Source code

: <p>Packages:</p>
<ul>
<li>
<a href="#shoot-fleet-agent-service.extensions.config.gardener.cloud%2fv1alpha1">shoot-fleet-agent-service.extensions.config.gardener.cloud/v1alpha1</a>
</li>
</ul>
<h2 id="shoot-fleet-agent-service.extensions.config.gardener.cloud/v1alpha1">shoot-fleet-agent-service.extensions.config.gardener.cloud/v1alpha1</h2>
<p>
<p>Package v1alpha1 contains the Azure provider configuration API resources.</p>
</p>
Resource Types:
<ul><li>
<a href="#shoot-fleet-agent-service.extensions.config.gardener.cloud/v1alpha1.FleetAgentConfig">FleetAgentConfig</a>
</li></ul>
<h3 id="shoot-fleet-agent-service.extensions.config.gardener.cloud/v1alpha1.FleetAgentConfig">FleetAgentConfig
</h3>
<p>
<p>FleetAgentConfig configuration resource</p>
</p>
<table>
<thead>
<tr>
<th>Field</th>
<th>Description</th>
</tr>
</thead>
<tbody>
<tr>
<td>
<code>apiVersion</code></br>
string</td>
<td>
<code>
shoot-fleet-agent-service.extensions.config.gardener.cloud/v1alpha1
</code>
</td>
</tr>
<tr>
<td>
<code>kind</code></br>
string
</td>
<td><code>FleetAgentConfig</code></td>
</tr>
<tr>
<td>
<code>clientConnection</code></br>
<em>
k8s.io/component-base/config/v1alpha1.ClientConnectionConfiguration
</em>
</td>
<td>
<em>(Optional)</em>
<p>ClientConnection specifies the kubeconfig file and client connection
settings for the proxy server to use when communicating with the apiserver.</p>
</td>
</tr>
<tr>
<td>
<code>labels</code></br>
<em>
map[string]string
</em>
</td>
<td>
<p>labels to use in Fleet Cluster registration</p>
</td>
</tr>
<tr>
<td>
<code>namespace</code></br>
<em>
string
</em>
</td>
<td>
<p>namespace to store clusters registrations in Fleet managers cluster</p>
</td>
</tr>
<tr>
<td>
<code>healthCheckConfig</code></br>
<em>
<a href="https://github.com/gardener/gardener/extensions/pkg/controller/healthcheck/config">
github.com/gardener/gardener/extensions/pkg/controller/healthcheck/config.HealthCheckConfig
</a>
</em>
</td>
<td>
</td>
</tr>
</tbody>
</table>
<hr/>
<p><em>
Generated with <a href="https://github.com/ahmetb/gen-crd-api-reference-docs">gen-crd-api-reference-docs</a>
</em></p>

————————

**Requirement:** Exactly as written, restate every record in the listing.

**Completed task:**
Source code

: <p>Packages:</p>
<ul>
<li>
<a href="#shoot-fleet-agent-service.extensions.config.gardener.cloud%2fv1alpha1">shoot-fleet-agent-service.extensions.config.gardener.cloud/v1alpha1</a>
</li>
</ul>
<h2 id="shoot-fleet-agent-service.extensions.config.gardener.cloud/v1alpha1">shoot-fleet-agent-service.extensions.config.gardener.cloud/v1alpha1</h2>
<p>
<p>Package v1alpha1 contains the Azure provider configuration API resources.</p>
</p>
Resource Types:
<ul><li>
<a href="#shoot-fleet-agent-service.extensions.config.gardener.cloud/v1alpha1.FleetAgentConfig">FleetAgentConfig</a>
</li></ul>
<h3 id="shoot-fleet-agent-service.extensions.config.gardener.cloud/v1alpha1.FleetAgentConfig">FleetAgentConfig
</h3>
<p>
<p>FleetAgentConfig configuration resource</p>
</p>
<table>
<thead>
<tr>
<th>Field</th>
<th>Description</th>
</tr>
</thead>
<tbody>
<tr>
<td>
<code>apiVersion</code></br>
string</td>
<td>
<code>
shoot-fleet-agent-service.extensions.config.gardener.cloud/v1alpha1
</code>
</td>
</tr>
<tr>
<td>
<code>kind</code></br>
string
</td>
<td><code>FleetAgentConfig</code></td>
</tr>
<tr>
<td>
<code>clientConnection</code></br>
<em>
k8s.io/component-base/config/v1alpha1.ClientConnectionConfiguration
</em>
</td>
<td>
<em>(Optional)</em>
<p>ClientConnection specifies the kubeconfig file and client connection
settings for the proxy server to use when communicating with the apiserver.</p>
</td>
</tr>
<tr>
<td>
<code>labels</code></br>
<em>
map[string]string
</em>
</td>
<td>
<p>labels to use in Fleet Cluster registration</p>
</td>
</tr>
<tr>
<td>
<code>namespace</code></br>
<em>
string
</em>
</td>
<td>
<p>namespace to store clusters registrations in Fleet managers cluster</p>
</td>
</tr>
<tr>
<td>
<code>healthCheckConfig</code></br>
<em>
<a href="https://github.com/gardener/gardener/extensions/pkg/controller/healthcheck/config">
github.com/gardener/gardener/extensions/pkg/controller/healthcheck/config.HealthCheckConfig
</a>
</em>
</td>
<td>
</td>
</tr>
</tbody>
</table>
<hr/>
<p><em>
Generated with <a href="https://github.com/ahmetb/gen-crd-api-reference-docs">gen-crd-api-reference-docs</a>
</em></p>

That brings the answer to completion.